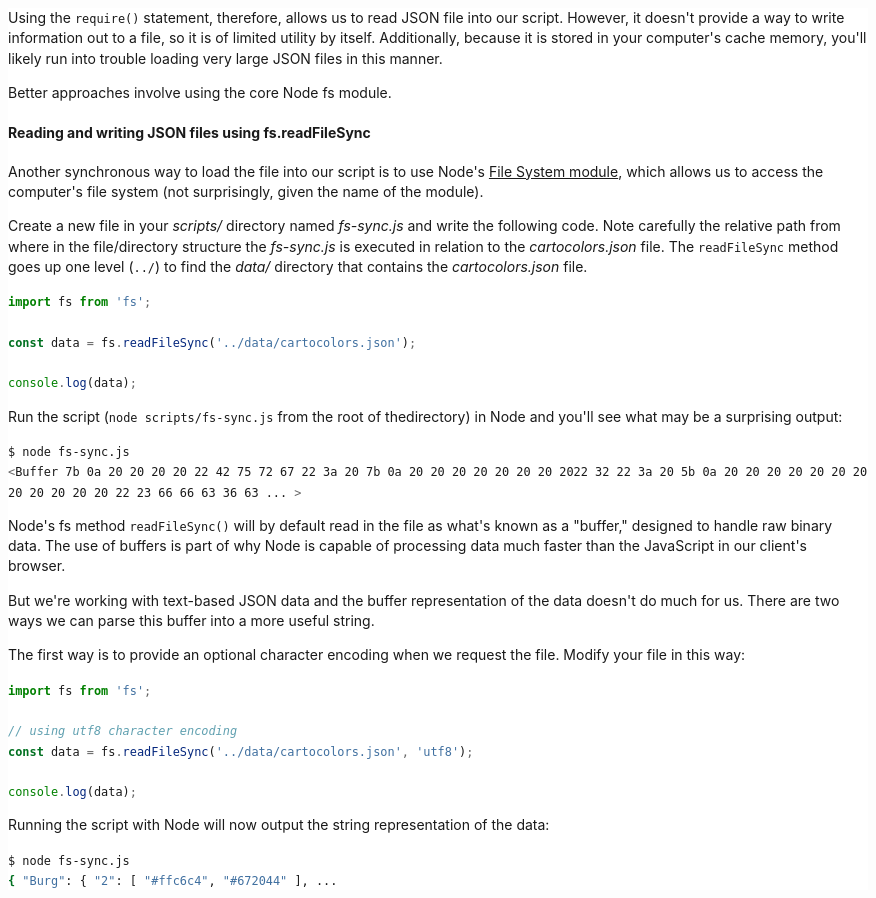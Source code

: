Using the `require()` statement, therefore, allows us to read JSON file into our script. However, it doesn't provide a way to write information out to a file, so it is of limited utility by itself. Additionally, because it is stored in your computer's cache memory, you'll likely run into trouble loading very large JSON files in this manner.

Better approaches involve using the core Node fs module.

#### Reading and writing JSON files using fs.readFileSync

Another synchronous way to load the file into our script is to use Node's [File System module](https://nodejs.org/api/fs.html), which allows us to access the computer's file system (not surprisingly, given the name of the module).

Create a new file in your _scripts/_ directory named _fs-sync.js_ and write the following code. Note carefully the relative path from where in the file/directory structure the _fs-sync.js_ is executed in relation to the _cartocolors.json_ file. The `readFileSync` method goes up one level (`../`) to find the _data/_ directory that contains the _cartocolors.json_ file. 

```javascript
import fs from 'fs';

const data = fs.readFileSync('../data/cartocolors.json');

console.log(data);
```


Run the script (`node scripts/fs-sync.js` from the root of thedirectory) in Node and you'll see what may be a surprising output:

```bash
$ node fs-sync.js
<Buffer 7b 0a 20 20 20 20 22 42 75 72 67 22 3a 20 7b 0a 20 20 20 20 20 20 20 2022 32 22 3a 20 5b 0a 20 20 20 20 20 20 20 20 20 20 20 20 22 23 66 66 63 36 63 ... >
```

Node's fs method `readFileSync()` will by default read in the file as what's known as a "buffer," designed to handle raw binary data. The use of buffers is part of why Node is capable of processing data much faster than the JavaScript in our client's browser.

But we're working with text-based JSON data and the buffer representation of the data doesn't do much for us. There are two ways we can parse this buffer into a more useful string.

The first way is to provide an optional character encoding when we request the file. Modify your file in this way:

```javascript
import fs from 'fs';

// using utf8 character encoding
const data = fs.readFileSync('../data/cartocolors.json', 'utf8');

console.log(data);
```

Running the script with Node will now output the string representation of the data:

```bash
$ node fs-sync.js
{ "Burg": { "2": [ "#ffc6c4", "#672044" ], ...
```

━━━━━━

## [REQUIRED WORK]
Copy exactly the line containing "The first way" and every line after it, ending with the last line of the records above.

## [RESPONSE TO THE EXERCISE]
The first way is to provide an optional character encoding when we request the file. Modify your file in this way:

```javascript
import fs from 'fs';

// using utf8 character encoding
const data = fs.readFileSync('../data/cartocolors.json', 'utf8');

console.log(data);
```

Running the script with Node will now output the string representation of the data:

```bash
$ node fs-sync.js
{ "Burg": { "2": [ "#ffc6c4", "#672044" ], ...
```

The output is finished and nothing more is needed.